While nature-based tourism, which includes wildlife experience, has been expanding rapidly in the last decade or so due to increased demand and opportunities, wildlife and biodiversity are increasingly threatened by habitat loss, poaching, global warming and climate change challenges, plastic waste in our oceans, and a lack of funding for protection.

Egypt best known as the Cradle of Civilization, has been the ranked top in Africa for having the most tourist’s numbers. Tourism in Egypt hit an all-time high in 2010 at 14.7 million visitors (for perspective, Paris had 8.2 million tourists in the same year.) The tourism industry, however, took another hit in 2015, when a chartered Russian plane crashed in the Sinai Peninsula in a purported terrorist attack, the following year, tourism fell to its lowest number in years: 4.8 million. But now, years later, the political situation stabilised, and visitors are already returning to Egypt. There were 8.3 million tourists in 2017, and the 2018 numbers were approximately higher.

South Africa on the other hand continues to be an attractive tourist destination for travellers from across the world, with figures showing quite a significant increase.
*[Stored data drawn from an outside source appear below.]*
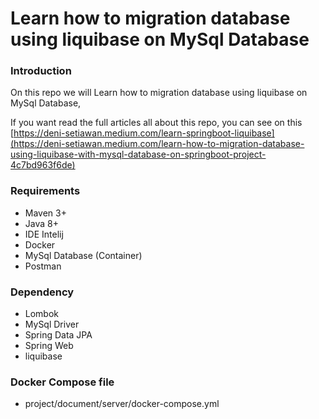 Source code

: # Learn how to migration database using liquibase on MySql Database

### Introduction
On this repo we will Learn how to migration database using liquibase on MySql Database,

If you want read the full articles all about this repo, 
you can see on this [https://deni-setiawan.medium.com/learn-springboot-liquibase](https://deni-setiawan.medium.com/learn-how-to-migration-database-using-liquibase-with-mysql-database-on-springboot-project-4c7bd963f6de)

### Requirements
- Maven 3+
- Java 8+
- IDE Intelij
- Docker
- MySql Database (Container)
- Postman 

### Dependency
- Lombok
- MySql Driver
- Spring Data JPA
- Spring Web
- liquibase

### Docker Compose file
- project/document/server/docker-compose.yml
Statistics South Africa released official tourism figures showing that South Africa welcomed a total of 8,589,778 tourists between January and October 2018 compared to the 8,444,652 tourists that visited South Africa during the same period the previous year.

Meanwhile, the efforts to market Kenya both as a tourism and investment destination seem to be finally bearing fruits. For instance, Kenya’s 2018 tourist arrivals grew by 37.33 per cent from the previous year to cross the two-million mark for the first time, posting a significant growth in earnings to Sh157 billion, as the tourism industry is Kenya’s third biggest source of foreign currency. The earnings are a 31.2 per cent improvement from the Sh119 billion earned in 2017, according to Tourism Cabinet Secretary Najib Balala.  The latest statistics show there were 2,025,206 tourists arriving compared with 1,474,671 international arrivals in the previous year.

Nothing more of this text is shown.